Archive for May 13, 2015

Wednesday, May 13, 2015

Mac Firmware Passwords

Apple (via Vivian):

Setting a firmware password in OS X prevents your Mac from starting up from any device other than the built in hard drive. Locking your Mac from Find My Mac also sets a firmware password that you’ll then need to enter in order to use your Mac.

If you don’t set a firmware password, someone can boot the Mac into Recovery Mode and reset the password on your main partition. This would allow access to all unencrypted (i.e. non-Keychain) data. However, the firmware password isn’t that secure because Apple can bypass it. Plus, the drive could be physically removed from your Mac and attached to a different Mac. So, if you want to prevent access to your data, it’s better to use FileVault. The firmware password only prevents your Mac from being booted without access to your data, which probably doesn’t matter much.

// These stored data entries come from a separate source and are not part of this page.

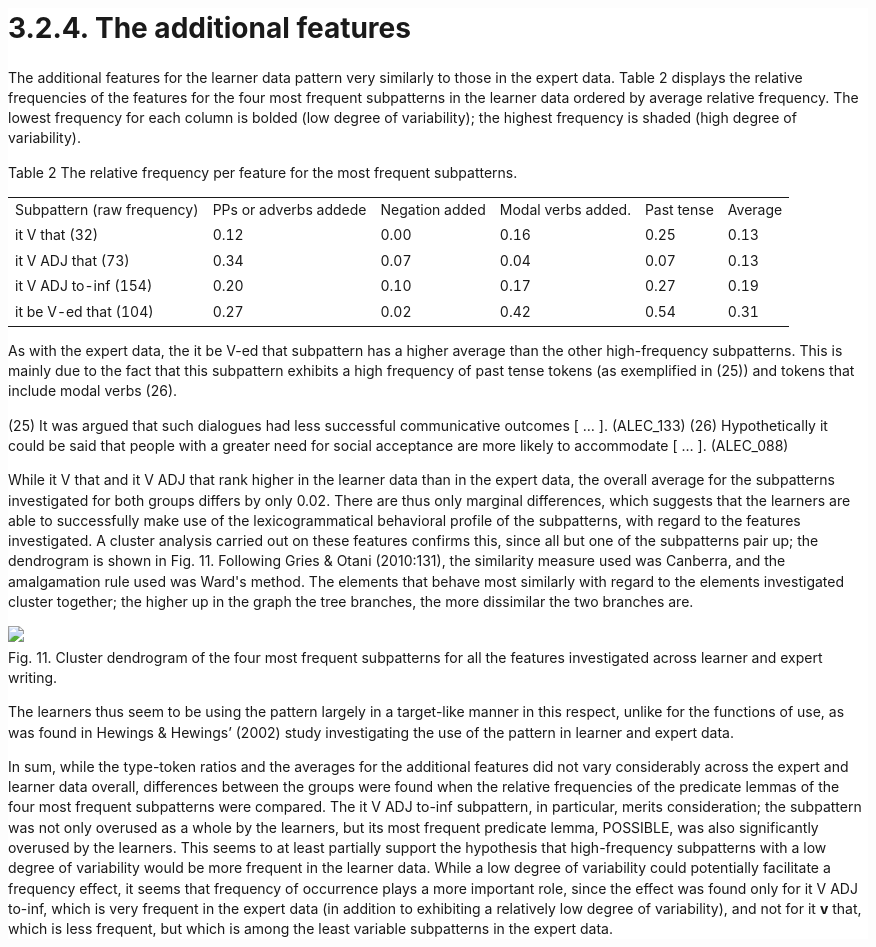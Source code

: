 # 3.2.4. The additional features

The additional features for the learner data pattern very similarly to those in the expert data. Table 2 displays the relative frequencies of the features for the four most frequent subpatterns in the learner data ordered by average relative frequency. The lowest frequency for each column is bolded (low degree of variability); the highest frequency is shaded (high degree of variability).

Table 2 The relative frequency per feature for the most frequent subpatterns.   

<html><body><table><tr><td>Subpattern (raw frequency)</td><td> PPs or adverbs addede</td><td> Negation added</td><td>Modal verbs added.</td><td>Past tense</td><td>Average</td></tr><tr><td>it V that (32)</td><td>0.12</td><td> 0.00</td><td>0.16</td><td>0.25</td><td>0.13</td></tr><tr><td>it V ADJ that (73)</td><td>0.34</td><td>0.07</td><td>0.04</td><td>0.07</td><td>0.13</td></tr><tr><td>it V ADJ to-inf (154)</td><td>0.20</td><td>0.10</td><td>0.17</td><td>0.27</td><td>0.19</td></tr><tr><td>it be V-ed that (104)</td><td>0.27</td><td>0.02</td><td>0.42</td><td>0.54</td><td>0.31</td></tr></table></body></html>

As with the expert data, the it be V-ed that subpattern has a higher average than the other high-frequency subpatterns. This is mainly due to the fact that this subpattern exhibits a high frequency of past tense tokens (as exemplified in (25)) and tokens that include modal verbs (26).

(25) It was argued that such dialogues had less successful communicative outcomes [ … ]. (ALEC_133) (26) Hypothetically it could be said that people with a greater need for social acceptance are more likely to accommodate [ … ]. (ALEC_088)

While it V that and it V ADJ that rank higher in the learner data than in the expert data, the overall average for the subpatterns investigated for both groups differs by only 0.02. There are thus only marginal differences, which suggests that the learners are able to successfully make use of the lexicogrammatical behavioral profile of the subpatterns, with regard to the features investigated. A cluster analysis carried out on these features confirms this, since all but one of the subpatterns pair up; the dendrogram is shown in Fig. 11. Following Gries & Otani (2010:131), the similarity measure used was Canberra, and the amalgamation rule used was Ward's method. The elements that behave most similarly with regard to the elements investigated cluster together; the higher up in the graph the tree branches, the more dissimilar the two branches are.

![](img/e730bebb291de4140687e5c90a0384a63e7de5b65dfb83c20e8937e3fe8c0f03.jpg)  
Fig. 11. Cluster dendrogram of the four most frequent subpatterns for all the features investigated across learner and expert writing.

The learners thus seem to be using the pattern largely in a target-like manner in this respect, unlike for the functions of use, as was found in Hewings & Hewings’ (2002) study investigating the use of the pattern in learner and expert data.

In sum, while the type-token ratios and the averages for the additional features did not vary considerably across the expert and learner data overall, differences between the groups were found when the relative frequencies of the predicate lemmas of the four most frequent subpatterns were compared. The it V ADJ to-inf subpattern, in particular, merits consideration; the subpattern was not only overused as a whole by the learners, but its most frequent predicate lemma, POSSIBLE, was also significantly overused by the learners. This seems to at least partially support the hypothesis that high-frequency subpatterns with a low degree of variability would be more frequent in the learner data. While a low degree of variability could potentially facilitate a frequency effect, it seems that frequency of occurrence plays a more important role, since the effect was found only for it V ADJ to-inf, which is very frequent in the expert data (in addition to exhibiting a relatively low degree of variability), and not for it $\mathbf { v }$ that, which is less frequent, but which is among the least variable subpatterns in the expert data.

Maybe, Just, and None in Objective-C

Graham Lee:

OK, if everything succeeds you can use the Maybe result (which will be Just the value) as if it is the value itself.

[…]

The other case is that your operation failed, so we need to represent that. We need to know what type of object you don’t have(!), which will be useful because we can then treat the lack of value as if it is an instance of the value. How will this work? In None, the no-value version of a Maybe, we’ll just absorb every message you send.

[…]

The NSError-star-star convention lets you compose possibly-failing messages and find out either that it succeeded, or where it went wrong. But it doesn’t encapsulate what would have happened had it gone right, so you can’t just rewind time to where things failed and try again. It is possible to do so, simply by encapsulating the idea that something might work…maybe.

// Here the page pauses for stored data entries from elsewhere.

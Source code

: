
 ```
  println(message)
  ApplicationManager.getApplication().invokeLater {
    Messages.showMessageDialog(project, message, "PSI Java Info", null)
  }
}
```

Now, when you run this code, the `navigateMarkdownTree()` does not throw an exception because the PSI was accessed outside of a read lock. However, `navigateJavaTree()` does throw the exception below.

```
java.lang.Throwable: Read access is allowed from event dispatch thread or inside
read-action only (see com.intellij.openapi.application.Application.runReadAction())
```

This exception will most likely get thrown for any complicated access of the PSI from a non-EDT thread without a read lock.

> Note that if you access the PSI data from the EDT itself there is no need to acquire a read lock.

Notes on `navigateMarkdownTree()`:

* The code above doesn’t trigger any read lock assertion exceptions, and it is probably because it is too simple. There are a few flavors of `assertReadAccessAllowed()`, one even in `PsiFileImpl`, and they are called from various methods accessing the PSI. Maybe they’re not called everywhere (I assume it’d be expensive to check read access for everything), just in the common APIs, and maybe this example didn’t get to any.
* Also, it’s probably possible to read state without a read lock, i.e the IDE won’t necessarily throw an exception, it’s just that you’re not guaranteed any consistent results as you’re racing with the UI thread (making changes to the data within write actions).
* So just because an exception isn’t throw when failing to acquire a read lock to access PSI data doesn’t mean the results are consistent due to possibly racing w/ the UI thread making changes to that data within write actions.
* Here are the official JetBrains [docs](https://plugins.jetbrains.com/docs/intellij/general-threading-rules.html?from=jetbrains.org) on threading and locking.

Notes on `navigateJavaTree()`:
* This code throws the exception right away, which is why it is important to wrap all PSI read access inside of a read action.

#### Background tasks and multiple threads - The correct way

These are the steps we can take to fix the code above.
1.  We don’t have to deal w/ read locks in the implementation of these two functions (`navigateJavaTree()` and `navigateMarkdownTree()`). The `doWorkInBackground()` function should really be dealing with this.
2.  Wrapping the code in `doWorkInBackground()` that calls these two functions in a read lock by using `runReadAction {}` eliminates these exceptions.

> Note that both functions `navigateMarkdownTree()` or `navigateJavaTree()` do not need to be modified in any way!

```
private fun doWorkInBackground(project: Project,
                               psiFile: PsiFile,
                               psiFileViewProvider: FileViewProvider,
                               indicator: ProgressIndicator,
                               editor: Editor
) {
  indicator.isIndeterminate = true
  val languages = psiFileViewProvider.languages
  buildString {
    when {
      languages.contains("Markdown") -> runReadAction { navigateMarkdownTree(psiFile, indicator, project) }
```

Swift: the Unused Optional Value Problem

Natasha Murashev:

Here is a scenario – you need to do something in your code based on whether an optional value exists or not, but the thing you need to do does not need to actually use the optional value.

[…]

This immediately stood out as “wrong” to me. By now, I’m very well trained to unwrap optionals all the time, so having a != nil just feels wrong in Swift. Also, I don’t like the != here – I had to do a double take to realize that this code executes if something is actually there, so to me, it’s also not as readable. Of course, this code works and is completely “correct” for the situation, if that’s what you prefer.

David Owens II:

It just doesn’t feel semantically correct. The optional is not nil, it specifically has a value of None. I’ve never liked this syntax; I’ve talked about it before - thankfully the bool comparison has been lost, but the nil check still sits wrong with me.

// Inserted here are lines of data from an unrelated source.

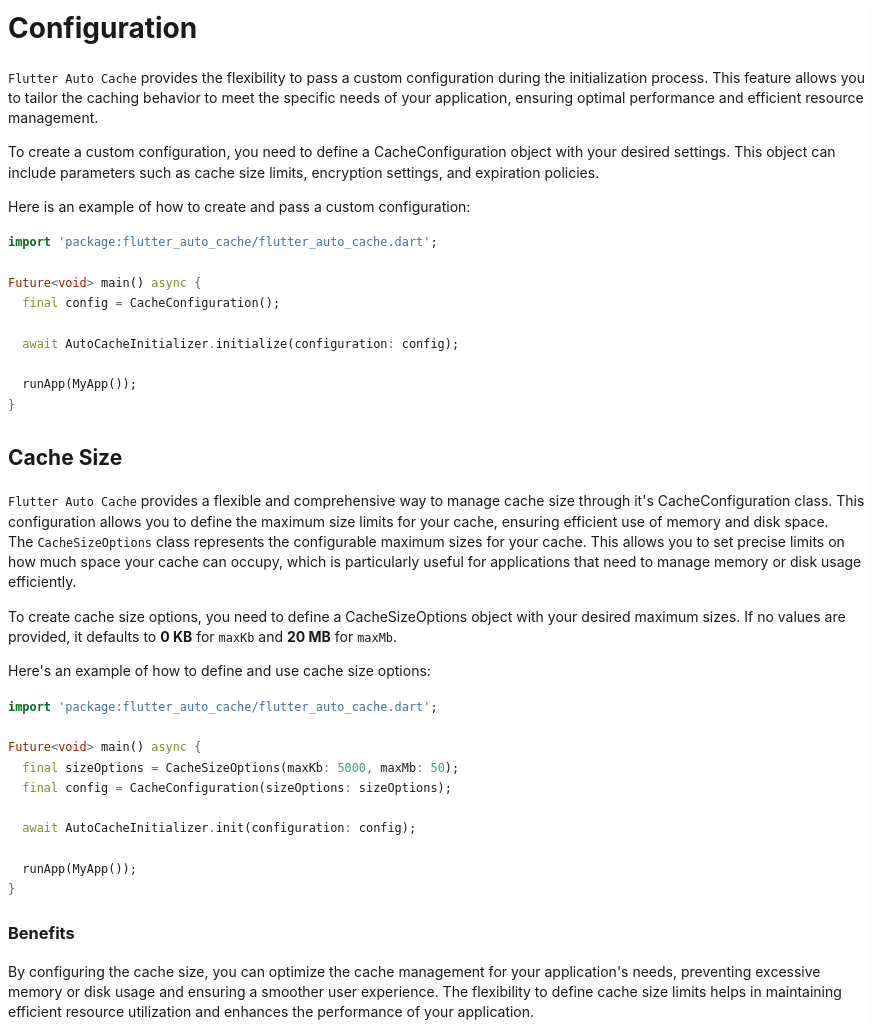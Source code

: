 # Configuration

`Flutter Auto Cache` provides the flexibility to pass a custom configuration during the initialization process. This feature allows you to tailor the caching behavior to meet the specific needs of your application, ensuring optimal performance and efficient resource management.

To create a custom configuration, you need to define a CacheConfiguration object with your desired settings. This object can include parameters such as cache size limits, encryption settings, and expiration policies.

Here is an example of how to create and pass a custom configuration:

```dart
import 'package:flutter_auto_cache/flutter_auto_cache.dart';

Future<void> main() async {
  final config = CacheConfiguration();

  await AutoCacheInitializer.initialize(configuration: config);

  runApp(MyApp());
}
```

## Cache Size

`Flutter Auto Cache` provides a flexible and comprehensive way to manage cache size through it's CacheConfiguration class.
This configuration allows you to define the maximum size limits for your cache, ensuring efficient use of memory and disk space.</br>
The `CacheSizeOptions` class represents the configurable maximum sizes for your cache. This allows you to set precise limits on how much space your cache can occupy, which is particularly useful for applications that need to manage memory or disk usage efficiently.

To create cache size options, you need to define a CacheSizeOptions object with your desired maximum sizes. If no values are provided, it defaults to **0 KB** for `maxKb` and **20 MB** for `maxMb`.

Here's an example of how to define and use cache size options:

```dart
import 'package:flutter_auto_cache/flutter_auto_cache.dart';

Future<void> main() async {
  final sizeOptions = CacheSizeOptions(maxKb: 5000, maxMb: 50);
  final config = CacheConfiguration(sizeOptions: sizeOptions);

  await AutoCacheInitializer.init(configuration: config);

  runApp(MyApp());
}
```

### Benefits
By configuring the cache size, you can optimize the cache management for your application's needs, preventing excessive memory or disk usage and ensuring a smoother user experience. The flexibility to define cache size limits helps in maintaining efficient resource utilization and enhances the performance of your application.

Google Hangouts Don’t Use End-to-End Encryption

Lorenzo Franceschi-Bicchierai (via Nick Heer):

Apple has long maintained that conversations over iMessage and FaceTime use end-to-end encryption, meaning “no one but the sender and receiver can see or read them,” as the company said after the PRISM revelations. That claim has turned out to be partly true: normally, Apple can’t read your iMessages, but they can if they really want to.

[…]

We asked Google to clarify, or elaborate, on Monday, and a spokesperson confirmed that Hangouts doesn’t use end-to-end encryption. That makes it technically possible for Google to wiretap conversations at the request of law enforcement agents, even when you turn on the “off the record” feature, which actually only prevents the chat conversations from appearing in your history—it doesn’t provide extra encryption or security.